Testing Effective Yukawa Couplings in Higgs Searches at the Tevatron and LHC

TL;DR

This paper investigates a scenario where fermion masses originate from a higher energy scale, leading to modified Higgs decay patterns and proposing new search strategies at colliders like the LHC.

Contribution

It introduces a framework where Yukawa couplings are radiatively generated at low energies, altering Higgs decay modes and production mechanisms for collider searches.

Findings

Enhanced Higgs decays into photons and weak bosons for light Higgs.

Possible large decay rate into bar{b} comparable to gamma gamma channel.

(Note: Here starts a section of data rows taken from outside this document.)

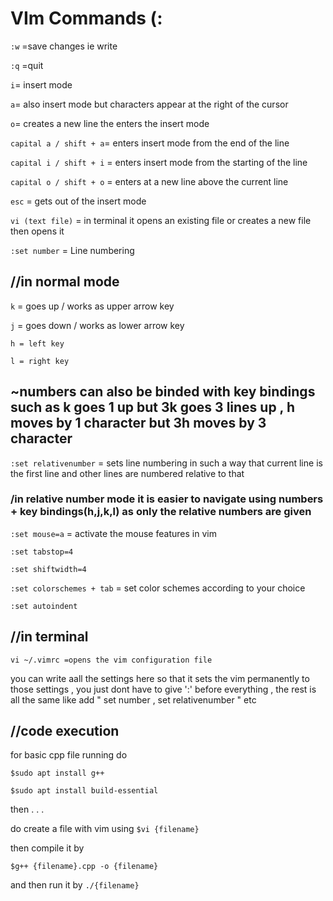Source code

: # VIm Commands (:

`:w` =save changes ie write 

`:q` =quit

`i`= insert mode 

`a`= also insert mode but characters appear  at the right of the cursor 

`o`= creates a new line the enters the insert mode 

`capital a / shift + a`= enters insert mode from the end of the line

`capital i / shift + i` = enters insert mode from the starting of the line 

`capital o / shift + o` = enters at a new line above the current line 

`esc` = gets out of the insert mode 

`vi (text file)` = in terminal it opens an existing file or creates a new file then opens it

`:set number` = Line numbering 



## //in normal mode 

`k` = goes up / works as upper arrow key  

`j` = goes down / works as lower arrow key

`h = left key` 

`l = right key`

## ~numbers can also be binded with key bindings such as k goes 1 up but 3k goes 3 lines up , h moves by 1 character but 3h moves by 3 character 

`:set relativenumber` = sets line numbering in such a way that current line is the first  line and other lines are numbered relative to that

### /in relative number mode it is easier to navigate using numbers + key bindings(h,j,k,l) as only the relative numbers are given 

`:set mouse=a`  = activate the mouse features in vim

`:set tabstop=4`

`:set shiftwidth=4`

`:set colorschemes + tab` = set color schemes according to your choice 

`:set autoindent `




## //in terminal 
 
`vi ~/.vimrc =opens the vim configuration file`  

you can write aall the settings here so that it sets the vim permanently to those settings , you just dont have to give ':' before everything , the rest is all the same like add " set number , set relativenumber " etc



## //code execution 
for basic cpp file running do 

`$sudo apt install g++`

`$sudo apt install build-essential `

then . . .

do create a file with vim using `$vi {filename}`

then compile it by 

`$g++ {filename}.cpp -o {filename}`

and then run it by `./{filename}`
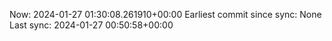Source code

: Now: 2024-01-27 01:30:08.261910+00:00 Earliest commit since sync: None Last sync: 2024-01-27 00:50:58+00:00
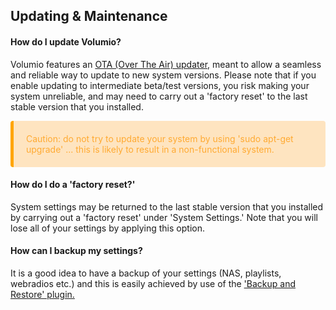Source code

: ## Updating & Maintenance

#### How do I update Volumio?

Volumio features an <a href="https://volumio.github.io/docs/User_Manual/System_updates.html">OTA (Over The Air) updater,</a> meant to allow a seamless and reliable way to update to new system versions. Please note that if you enable updating to intermediate beta/test versions, you risk making your system unreliable, and may need to carry out a 'factory reset' to the last stable version that you installed.

<p style="background-color: rgba(255, 170, 50, 0.3);padding: 20px;border-left: 5px solid orange; border-radius: 4px;color:rgb(255, 170, 50);">
Caution: do not try to update your system by using 'sudo apt-get upgrade' ... this is likely to result in a non-functional system.
</p>

#### How do I do a 'factory reset?'

System settings may be returned to the last stable version that you installed by carrying out a 'factory reset' under 'System Settings.'  Note that you will lose all of your settings by applying this option.

#### How can I backup my settings?

It is a good idea to have a backup of your settings (NAS, playlists, webradios etc.) and this is easily achieved by use of the <a href="https://volumio.org/forum/volumio-plugins-collection-t6251.html">'Backup and Restore' plugin.</a>

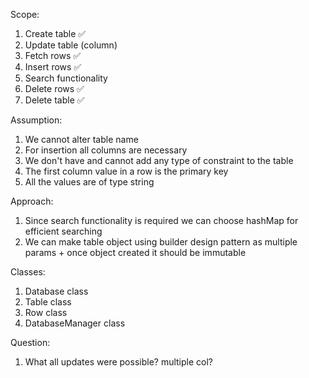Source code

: Scope:

1. Create table ✅
2. Update table (column)
3. Fetch rows ✅
4. Insert rows ✅
5. Search functionality
6. Delete rows ✅
7. Delete table ✅

Assumption:

1. We cannot alter table name
2. For insertion all columns are necessary
3. We don't have and cannot add any type of constraint to the table
4. The first column value in a row is the primary key
5. All the values are of type string

Approach:

1. Since search functionality is required we can choose hashMap for efficient searching
2. We can make table object using builder design pattern as multiple params + once object created it should be immutable

Classes:

1. Database class
2. Table class
3. Row class
4. DatabaseManager class

Question:
1. What all updates were possible? multiple col?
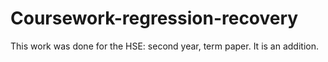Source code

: # Coursework-regression-recovery
This work was done for the HSE: second year, term paper. It is an addition.
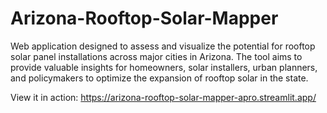# Arizona-Rooftop-Solar-Mapper
Web application designed to assess and visualize the potential for rooftop solar panel installations across major cities in Arizona. The tool aims to provide valuable insights for homeowners, solar installers, urban planners, and policymakers to optimize the expansion of rooftop solar in the state.

View it in action: https://arizona-rooftop-solar-mapper-apro.streamlit.app/
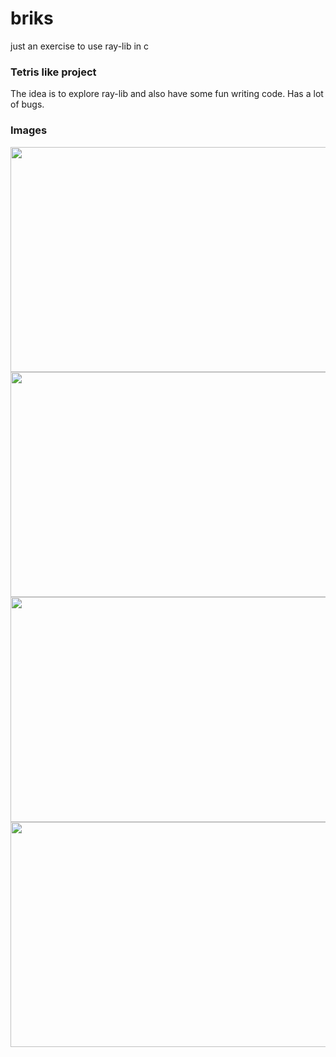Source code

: # briks
just an exercise to use ray-lib in c

### Tetris like project
The idea is to explore ray-lib and also have some fun writing code. Has a lot of bugs.
### Images 

<img src="https://github.com/bharad1988/briks/assets/19284613/6ba1d1d4-8a08-4603-979d-0ddd7bec5751" width="640" height="360">

<img src="https://github.com/bharad1988/briks/assets/19284613/9af61b6b-0112-42e0-9b10-c1f9de7a74c5" width="640" height="360">

<img src="https://github.com/bharad1988/briks/assets/19284613/4a88273c-630e-4bde-af56-8b2f7ef578cb" width="640" height="360">

<img src="https://github.com/bharad1988/briks/assets/19284613/33b0dcc7-2dc6-4c08-bc45-8efef8fa24ba" width="640" height="360">
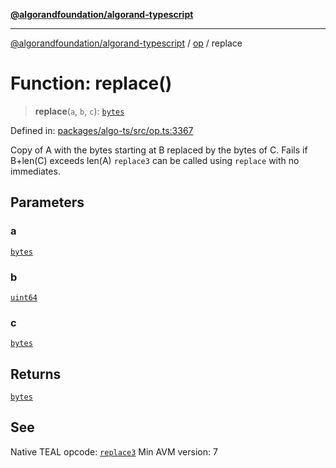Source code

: [**@algorandfoundation/algorand-typescript**](../../../README.md)

***

[@algorandfoundation/algorand-typescript](../../../README.md) / [op](../README.md) / replace

# Function: replace()

> **replace**(`a`, `b`, `c`): [`bytes`](../../../type-aliases/bytes.md)

Defined in: [packages/algo-ts/src/op.ts:3367](https://github.com/algorandfoundation/puya-ts/blob/89ee9cf9a58d93e3ffbb727cfadf537835799a71/packages/algo-ts/src/op.ts#L3367)

Copy of A with the bytes starting at B replaced by the bytes of C. Fails if B+len(C) exceeds len(A)
`replace3` can be called using `replace` with no immediates.

## Parameters

### a

[`bytes`](../../../type-aliases/bytes.md)

### b

[`uint64`](../../../type-aliases/uint64.md)

### c

[`bytes`](../../../type-aliases/bytes.md)

## Returns

[`bytes`](../../../type-aliases/bytes.md)

## See

Native TEAL opcode: [`replace3`](https://developer.algorand.org/docs/get-details/dapps/avm/teal/opcodes/v10/#replace3)
Min AVM version: 7
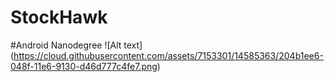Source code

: # StockHawk

#Android Nanodegree
![Alt text] (https://cloud.githubusercontent.com/assets/7153301/14585363/204b1ee6-048f-11e6-9130-d46d777c4fe7.png)
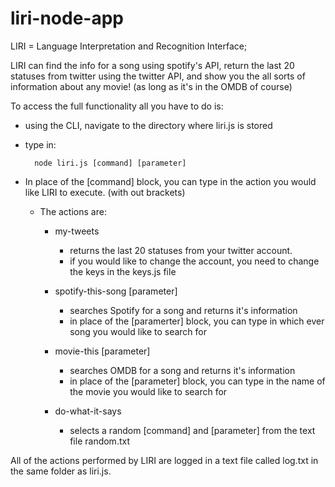 # liri-node-app

LIRI = Language Interpretation and Recognition Interface;

LIRI can find the info for a song using spotify's API, return the last 20 statuses from twitter using the twitter API, and show you the all sorts of information about any movie! (as long as it's in the OMDB of course)

To access the full functionality all you have to do is:
- using the CLI, navigate to the directory where liri.js is stored

- type in: 
	
		node liri.js [command] [parameter]

- In place of the [command] block, you can type in the action you would like LIRI to execute. (with out brackets)
	
	- The actions are:
		
		- my-tweets 
			- returns the last 20 statuses from your twitter account.
			- if you would like to change the account, you need to change the keys in the keys.js file

		- spotify-this-song [parameter]
			- searches Spotify for a song and returns it's information
			- in place of the [paramerter] block, you can type in which ever song you would like to search for

		- movie-this [parameter]
			- searches OMDB for a song and returns it's information
			- in place of the [parameter] block, you can type in the name of the movie you would like to search for

		- do-what-it-says
			- selects a random [command] and [parameter] from the text file random.txt


All of the actions performed by LIRI are logged in a text file called log.txt in the same folder as liri.js.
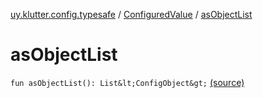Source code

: [uy.klutter.config.typesafe](../index.md) / [ConfiguredValue](index.md) / [asObjectList](.)


# asObjectList

`fun asObjectList(): List&lt;ConfigObject&gt;` [(source)](https://github.com/kohesive/klutter/blob/master/config-typesafe-jdk6/src/main/kotlin/uy/klutter/config/typesafe/TypesafeConfig_Ext.kt#L133)


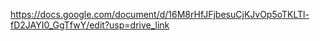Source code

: https://docs.google.com/document/d/16M8rHfJFjbesuCjKJvOp5oTKLTl-fD2JAYI0_GgTfwY/edit?usp=drive_link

Vector-boson fusion becomes the dominant Higgs production at the LHC.

Abstract

We explore the possibility that, while the Higgs mechanism provides masses to the weak-gauge bosons at the electroweak scale as in the standard model, fermion masses are generated by an unknown mechanism at a higher energy scale. At low energies, the standard model can then be regarded as an effective field theory, where fermion masses explicitly break the electroweak SU(2)_L \times U(1)_Y gauge symmetry. If \Lambda is the renormalization scale where the renormalized Yukawa couplings vanish, then at energies lower than \Lambda, effective Yukawa couplings will be radiatively induced by nonzero fermion masses. In this scenario, Higgs-boson decays into photons and weak gauge-bosons pairs are in general quite enhanced for a light Higgs. However, depending on \Lambda, a substantial decay rate into b \bar{b} can arise, that can be of the same order as, or larger than, the enhanced H\to gamma gamma rate. A new framework for Higgs searches at hadron colliders is outlined, vector-boson fusion becoming the dominant production mechanism at the CERN LHC, with an important role also played by the WH/ZH associated production. A detailed analysis of the Higgs branching fractions and their implications in Higgs searches is provided, versus the energy scale \Lambda.